• _What needs to be done_
Select the lines below containing the word "begin".

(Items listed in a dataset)
──────────

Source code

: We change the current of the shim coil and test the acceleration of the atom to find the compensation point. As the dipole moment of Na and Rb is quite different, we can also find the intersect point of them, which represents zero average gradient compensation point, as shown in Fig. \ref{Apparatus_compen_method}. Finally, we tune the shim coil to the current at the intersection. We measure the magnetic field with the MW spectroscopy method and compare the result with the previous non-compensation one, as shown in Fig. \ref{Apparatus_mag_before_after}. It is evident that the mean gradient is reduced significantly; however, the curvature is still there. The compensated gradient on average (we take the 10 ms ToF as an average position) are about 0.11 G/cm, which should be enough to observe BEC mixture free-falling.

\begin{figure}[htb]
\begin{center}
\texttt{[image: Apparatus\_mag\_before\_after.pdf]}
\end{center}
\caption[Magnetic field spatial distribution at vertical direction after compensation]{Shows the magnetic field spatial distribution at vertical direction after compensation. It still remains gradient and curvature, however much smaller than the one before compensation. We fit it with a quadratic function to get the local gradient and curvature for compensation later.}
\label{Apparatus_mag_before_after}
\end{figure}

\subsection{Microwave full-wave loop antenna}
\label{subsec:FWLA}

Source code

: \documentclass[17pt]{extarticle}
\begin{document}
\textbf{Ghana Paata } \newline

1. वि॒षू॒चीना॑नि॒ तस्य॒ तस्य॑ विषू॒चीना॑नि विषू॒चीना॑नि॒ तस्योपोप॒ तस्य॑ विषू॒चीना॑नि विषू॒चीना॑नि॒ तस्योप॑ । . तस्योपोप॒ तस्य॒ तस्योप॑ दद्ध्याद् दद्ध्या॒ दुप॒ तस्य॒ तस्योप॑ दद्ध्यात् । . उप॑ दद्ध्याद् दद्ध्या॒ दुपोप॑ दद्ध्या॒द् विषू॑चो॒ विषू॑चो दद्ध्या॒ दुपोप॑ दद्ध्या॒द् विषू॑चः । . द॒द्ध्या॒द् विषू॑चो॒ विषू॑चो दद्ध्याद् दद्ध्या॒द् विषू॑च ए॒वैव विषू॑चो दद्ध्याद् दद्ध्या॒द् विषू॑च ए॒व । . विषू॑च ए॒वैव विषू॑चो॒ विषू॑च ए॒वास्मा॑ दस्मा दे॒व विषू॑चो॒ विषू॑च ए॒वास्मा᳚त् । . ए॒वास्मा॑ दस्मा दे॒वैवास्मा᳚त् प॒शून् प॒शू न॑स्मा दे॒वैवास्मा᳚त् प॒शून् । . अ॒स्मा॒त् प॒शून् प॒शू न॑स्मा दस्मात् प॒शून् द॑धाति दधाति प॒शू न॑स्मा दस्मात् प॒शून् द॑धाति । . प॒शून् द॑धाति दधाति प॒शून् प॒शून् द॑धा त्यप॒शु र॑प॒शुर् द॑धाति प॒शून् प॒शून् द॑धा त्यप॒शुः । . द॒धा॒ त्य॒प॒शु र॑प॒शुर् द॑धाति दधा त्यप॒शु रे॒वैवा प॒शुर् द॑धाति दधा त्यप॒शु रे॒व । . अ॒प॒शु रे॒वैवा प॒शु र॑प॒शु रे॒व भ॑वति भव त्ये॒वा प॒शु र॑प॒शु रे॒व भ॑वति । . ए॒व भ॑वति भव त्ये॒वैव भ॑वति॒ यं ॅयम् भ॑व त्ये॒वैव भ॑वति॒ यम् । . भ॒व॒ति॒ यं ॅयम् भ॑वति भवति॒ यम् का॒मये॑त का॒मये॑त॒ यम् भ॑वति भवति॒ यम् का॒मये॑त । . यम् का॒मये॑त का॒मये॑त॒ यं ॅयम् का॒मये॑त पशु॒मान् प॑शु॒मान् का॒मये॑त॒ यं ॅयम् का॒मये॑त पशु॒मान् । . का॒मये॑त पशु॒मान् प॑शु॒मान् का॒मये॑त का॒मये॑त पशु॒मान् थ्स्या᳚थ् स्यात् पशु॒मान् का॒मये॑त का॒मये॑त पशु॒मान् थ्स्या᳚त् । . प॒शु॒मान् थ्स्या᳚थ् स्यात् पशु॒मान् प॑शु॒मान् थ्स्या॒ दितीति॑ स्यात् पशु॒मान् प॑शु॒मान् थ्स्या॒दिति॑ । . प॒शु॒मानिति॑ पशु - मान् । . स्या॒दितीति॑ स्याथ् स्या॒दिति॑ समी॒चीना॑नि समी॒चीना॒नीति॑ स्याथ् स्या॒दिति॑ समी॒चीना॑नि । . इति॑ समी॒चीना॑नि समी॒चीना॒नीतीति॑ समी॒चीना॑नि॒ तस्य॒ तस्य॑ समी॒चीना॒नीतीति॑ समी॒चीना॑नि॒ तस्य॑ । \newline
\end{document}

──────────

• _Worked solution_
\begin{figure}[htb]
\begin{center}
\begin{document}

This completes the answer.